- **INPUT DATA**
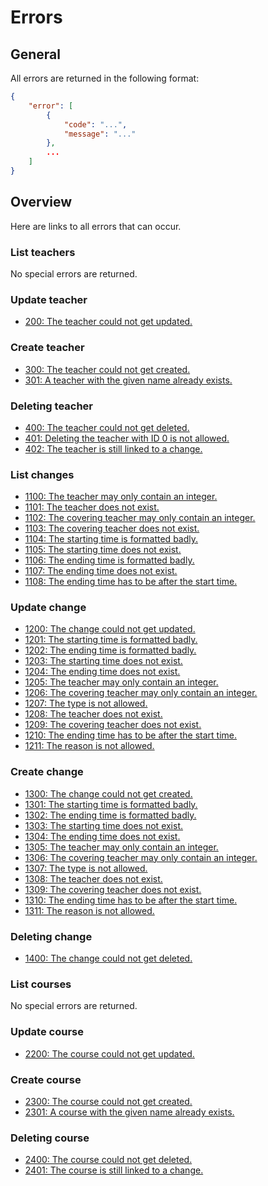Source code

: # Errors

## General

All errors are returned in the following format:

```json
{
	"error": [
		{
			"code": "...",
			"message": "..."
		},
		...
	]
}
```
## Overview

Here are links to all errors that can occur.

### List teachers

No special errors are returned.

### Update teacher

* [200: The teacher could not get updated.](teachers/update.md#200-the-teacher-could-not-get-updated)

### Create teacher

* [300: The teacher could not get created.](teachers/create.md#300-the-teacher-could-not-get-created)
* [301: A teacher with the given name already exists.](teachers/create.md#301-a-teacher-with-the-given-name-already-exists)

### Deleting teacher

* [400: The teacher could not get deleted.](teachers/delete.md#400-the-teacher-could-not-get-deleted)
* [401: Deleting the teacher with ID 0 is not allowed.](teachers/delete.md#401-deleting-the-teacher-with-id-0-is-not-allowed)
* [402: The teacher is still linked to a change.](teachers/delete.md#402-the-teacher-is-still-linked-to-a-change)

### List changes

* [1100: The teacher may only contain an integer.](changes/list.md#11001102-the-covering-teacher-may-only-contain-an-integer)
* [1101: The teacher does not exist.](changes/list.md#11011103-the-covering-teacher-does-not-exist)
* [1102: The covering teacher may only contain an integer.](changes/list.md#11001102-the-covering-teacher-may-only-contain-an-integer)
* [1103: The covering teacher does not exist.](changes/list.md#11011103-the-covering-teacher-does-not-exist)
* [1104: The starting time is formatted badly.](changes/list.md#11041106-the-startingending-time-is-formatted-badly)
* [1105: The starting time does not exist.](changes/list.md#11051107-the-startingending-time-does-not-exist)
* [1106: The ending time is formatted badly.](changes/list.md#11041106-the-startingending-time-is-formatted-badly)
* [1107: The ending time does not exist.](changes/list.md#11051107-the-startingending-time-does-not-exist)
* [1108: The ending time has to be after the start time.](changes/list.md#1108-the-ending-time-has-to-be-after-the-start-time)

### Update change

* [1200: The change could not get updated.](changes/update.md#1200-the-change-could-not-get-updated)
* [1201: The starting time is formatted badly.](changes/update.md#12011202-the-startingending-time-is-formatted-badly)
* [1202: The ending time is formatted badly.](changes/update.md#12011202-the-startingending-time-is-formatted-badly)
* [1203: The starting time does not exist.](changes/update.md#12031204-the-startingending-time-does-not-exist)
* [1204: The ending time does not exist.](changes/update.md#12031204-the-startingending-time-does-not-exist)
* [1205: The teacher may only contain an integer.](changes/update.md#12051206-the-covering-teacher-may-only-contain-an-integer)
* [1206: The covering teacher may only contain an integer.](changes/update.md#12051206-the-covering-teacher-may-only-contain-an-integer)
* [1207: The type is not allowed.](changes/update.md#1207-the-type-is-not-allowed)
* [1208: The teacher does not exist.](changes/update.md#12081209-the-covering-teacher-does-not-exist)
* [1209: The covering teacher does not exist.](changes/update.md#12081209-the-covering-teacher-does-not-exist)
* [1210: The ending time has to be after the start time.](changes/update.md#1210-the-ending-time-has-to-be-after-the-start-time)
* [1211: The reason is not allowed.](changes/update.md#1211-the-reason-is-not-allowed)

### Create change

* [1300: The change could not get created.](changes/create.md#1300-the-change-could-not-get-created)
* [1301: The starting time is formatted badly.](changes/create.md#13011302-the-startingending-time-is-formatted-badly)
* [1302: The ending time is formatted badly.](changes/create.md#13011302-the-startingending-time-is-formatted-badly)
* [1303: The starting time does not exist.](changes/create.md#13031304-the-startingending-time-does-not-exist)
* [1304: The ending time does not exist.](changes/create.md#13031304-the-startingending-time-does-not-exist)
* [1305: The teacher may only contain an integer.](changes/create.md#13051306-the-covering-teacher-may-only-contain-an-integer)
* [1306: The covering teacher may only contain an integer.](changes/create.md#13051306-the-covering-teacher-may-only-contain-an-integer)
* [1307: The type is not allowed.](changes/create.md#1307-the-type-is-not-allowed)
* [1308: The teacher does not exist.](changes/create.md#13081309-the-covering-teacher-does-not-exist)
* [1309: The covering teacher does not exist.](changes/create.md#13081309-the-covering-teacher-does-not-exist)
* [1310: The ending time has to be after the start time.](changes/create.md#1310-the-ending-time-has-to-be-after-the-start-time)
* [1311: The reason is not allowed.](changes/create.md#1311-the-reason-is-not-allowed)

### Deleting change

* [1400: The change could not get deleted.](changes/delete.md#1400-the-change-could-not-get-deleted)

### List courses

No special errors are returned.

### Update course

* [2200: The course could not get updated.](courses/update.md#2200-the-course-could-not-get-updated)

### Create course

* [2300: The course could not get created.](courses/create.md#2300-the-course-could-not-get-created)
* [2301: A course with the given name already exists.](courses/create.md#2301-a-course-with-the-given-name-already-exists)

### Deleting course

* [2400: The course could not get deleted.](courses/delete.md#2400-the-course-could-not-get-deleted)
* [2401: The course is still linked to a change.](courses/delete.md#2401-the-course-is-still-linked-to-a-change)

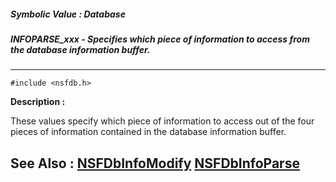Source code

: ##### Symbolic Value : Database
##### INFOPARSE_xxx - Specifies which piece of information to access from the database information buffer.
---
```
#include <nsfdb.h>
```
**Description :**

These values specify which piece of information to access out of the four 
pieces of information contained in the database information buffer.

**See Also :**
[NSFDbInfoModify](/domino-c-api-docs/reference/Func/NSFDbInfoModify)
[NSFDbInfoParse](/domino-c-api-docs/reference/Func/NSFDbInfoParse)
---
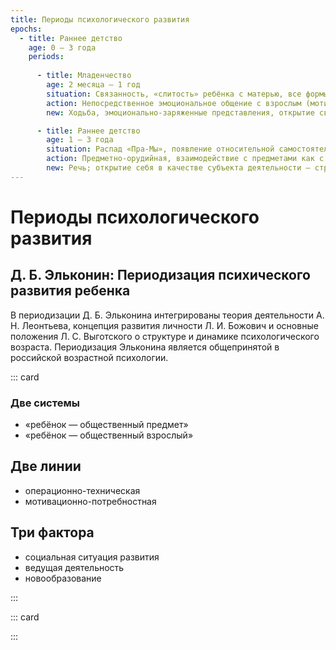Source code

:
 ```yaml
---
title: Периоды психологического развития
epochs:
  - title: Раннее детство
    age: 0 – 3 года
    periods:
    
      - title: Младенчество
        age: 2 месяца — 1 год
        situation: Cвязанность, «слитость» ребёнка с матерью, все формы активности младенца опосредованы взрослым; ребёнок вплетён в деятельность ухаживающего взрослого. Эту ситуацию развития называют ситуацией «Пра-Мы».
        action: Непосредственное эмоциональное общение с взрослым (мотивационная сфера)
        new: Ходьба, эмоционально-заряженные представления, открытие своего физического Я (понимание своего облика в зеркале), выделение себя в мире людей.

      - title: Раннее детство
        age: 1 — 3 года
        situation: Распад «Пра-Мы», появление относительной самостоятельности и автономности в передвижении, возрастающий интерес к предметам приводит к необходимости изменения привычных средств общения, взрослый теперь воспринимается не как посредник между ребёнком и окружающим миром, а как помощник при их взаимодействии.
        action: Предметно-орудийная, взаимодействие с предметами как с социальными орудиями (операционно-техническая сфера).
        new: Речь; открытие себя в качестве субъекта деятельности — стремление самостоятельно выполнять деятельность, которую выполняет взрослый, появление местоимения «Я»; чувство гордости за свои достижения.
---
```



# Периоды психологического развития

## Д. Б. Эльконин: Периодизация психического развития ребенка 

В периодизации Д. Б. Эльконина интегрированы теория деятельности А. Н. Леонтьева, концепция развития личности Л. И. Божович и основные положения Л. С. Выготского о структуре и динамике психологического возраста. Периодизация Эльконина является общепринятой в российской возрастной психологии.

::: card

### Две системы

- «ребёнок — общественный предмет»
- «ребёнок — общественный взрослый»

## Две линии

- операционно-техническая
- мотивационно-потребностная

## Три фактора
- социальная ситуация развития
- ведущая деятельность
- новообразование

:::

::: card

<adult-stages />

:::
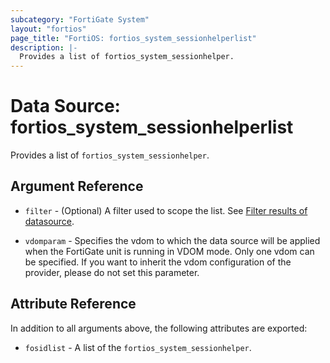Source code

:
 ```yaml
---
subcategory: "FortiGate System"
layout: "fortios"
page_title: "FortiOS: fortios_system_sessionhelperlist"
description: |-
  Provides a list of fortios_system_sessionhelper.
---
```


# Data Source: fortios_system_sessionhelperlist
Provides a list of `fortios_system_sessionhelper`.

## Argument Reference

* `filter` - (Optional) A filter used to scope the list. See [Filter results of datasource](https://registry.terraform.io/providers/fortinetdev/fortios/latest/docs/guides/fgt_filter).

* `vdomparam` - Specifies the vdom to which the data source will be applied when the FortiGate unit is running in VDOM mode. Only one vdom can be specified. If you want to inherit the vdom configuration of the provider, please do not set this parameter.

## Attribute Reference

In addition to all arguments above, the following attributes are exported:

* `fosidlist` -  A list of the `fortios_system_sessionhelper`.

- **YOUR ASSIGNMENT**
Some lines above contain the word "courses". Copy each of them.

- **SOLUTION BELOW**
### List courses
* [2200: The course could not get updated.](courses/update.md#2200-the-course-could-not-get-updated)
* [2300: The course could not get created.](courses/create.md#2300-the-course-could-not-get-created)
* [2301: A course with the given name already exists.](courses/create.md#2301-a-course-with-the-given-name-already-exists)
* [2400: The course could not get deleted.](courses/delete.md#2400-the-course-could-not-get-deleted)
* [2401: The course is still linked to a change.](courses/delete.md#2401-the-course-is-still-linked-to-a-change)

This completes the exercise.